=== Problem requirements ===
Copy out, from the data below, each line in which the word "Class" occurs.

=== Dataset extract ===
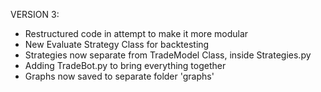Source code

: VERSION 3:
- Restructured code in attempt to make it more modular
- New Evaluate Strategy Class for backtesting
- Strategies now separate from TradeModel Class, inside Strategies.py
- Adding TradeBot.py to bring everything together
- Graphs now saved to separate folder 'graphs'

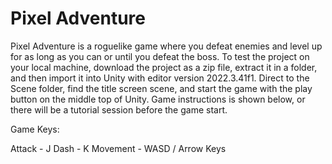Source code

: # Pixel Adventure
Pixel Adventure is a roguelike game where you defeat enemies and level up for as long as you can or until you defeat the boss.
To test the project on your local machine, download the project as a zip file, extract it in a folder, and then import it into Unity with editor version 2022.3.41f1. Direct to the Scene folder, find the title screen scene, and start the game with the play button on the middle top of Unity. Game instructions is shown below, or there will be a tutorial session before the game start.

Game Keys:

Attack - J
Dash - K
Movement - WASD / Arrow Keys
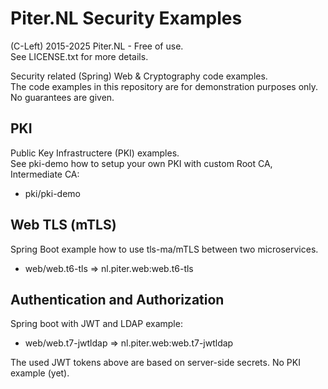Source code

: Piter.NL Security Examples
===

(C-Left) 2015-2025 Piter.NL - Free of use.\
See LICENSE.txt for more details.

Security related (Spring) Web & Cryptography code examples.\
The code examples in this repository are for demonstration purposes only.\
No guarantees are given.


PKI
---

Public Key Infrastructere (PKI) examples.\
See pki-demo how to setup your own PKI with custom Root CA, Intermediate CA:

- pki/pki-demo


Web TLS (mTLS)
---

Spring Boot example how to use tls-ma/mTLS between two microservices.

- web/web.t6-tls => nl.piter.web:web.t6-tls


Authentication and Authorization
---

Spring boot with JWT and LDAP example:

- web/web.t7-jwtldap => nl.piter.web:web.t7-jwtldap

The used JWT tokens above are based on server-side secrets. No PKI example (yet).


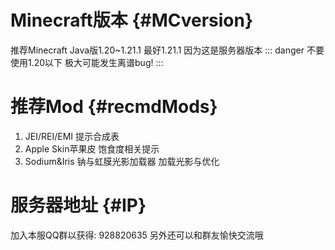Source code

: # Minecraft版本 {#MCversion}

推荐Minecraft Java版1.20~1.21.1
最好1.21.1 因为这是服务器版本
::: danger
不要使用1.20以下 极大可能发生离谱bug!
:::

# 推荐Mod {#recmdMods}

1. JEI/REI/EMI 提示合成表
2. Apple Skin苹果皮 饱食度相关提示
3. Sodium&Iris 钠与虹膜光影加载器 加载光影与优化

# 服务器地址 {#IP}

加入本服QQ群以获得: 928820635
另外还可以和群友愉快交流哦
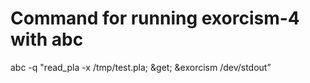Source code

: # Command for running exorcism-4 with abc 
abc -q "read_pla -x /tmp/test.pla; &get; &exorcism /dev/stdout”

=== Task response ===
- New Evaluate Strategy Class for backtesting
- Strategies now separate from TradeModel Class, inside Strategies.py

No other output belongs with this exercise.